== Exercise objective ==
With the pictures set aside, return the lines below exactly, beginning at the first and ending at the line containing "reports level, drift, noise".

== Data shown ==

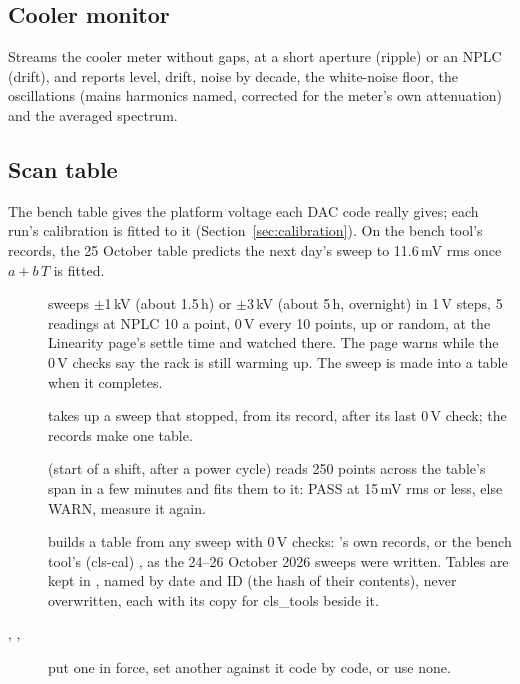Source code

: \subsection{Cooler monitor}

Streams the cooler meter without gaps, at a short aperture (ripple) or an NPLC (drift), and
reports level, drift, noise by decade, the white-noise floor, the oscillations (mains
harmonics named, corrected for the meter's own attenuation) and the averaged spectrum.

\subsection{Scan table}
\label{sec:table}

The bench table gives the platform voltage each DAC code really gives; each run's
calibration is fitted to it (Section~\ref{sec:calibration}). On the bench tool's records,
the 25 October table predicts the next day's sweep to 11.6\,mV rms once $a + b\,T$ is
fitted.

\begin{description}
    \item[] sweeps  $\pm$1\,kV (about 1.5\,h) or $\pm$3\,kV
        (about 5\,h, overnight) in 1\,V steps, 5 readings at NPLC 10 a point, 0\,V every 10
        points,  up or random, at the Linearity page's settle time and watched
        there. The page warns while the 0\,V checks say the rack is still warming up. The
        sweep is made into a table when it completes.
    \item[] takes up a sweep that stopped, from its record, after its last
        0\,V check; the records make one table.
    \item[] (start of a shift, after a power cycle) reads 250 points across
        the table's span in a few minutes and fits them to it: PASS at 15\,mV rms or less,
        else WARN, measure it again.
    \item[] builds a table from any sweep with 0\,V
        checks: \oracle{}'s own records, or the bench tool's (cls-cal) ,
        as the 24--26 October 2026 sweeps were written. Tables are kept in
        , named by date and ID (the hash of their contents), never
        overwritten, each with its copy for cls\_tools beside it.
    \item[, , ] put one in force, set
        another against it code by code, or use none.
\end{description}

== Written solution ==
Source code

: \subsection{Cooler monitor}

Streams the cooler meter without gaps, at a short aperture (ripple) or an NPLC (drift), and
reports level, drift, noise by decade, the white-noise floor, the oscillations (mains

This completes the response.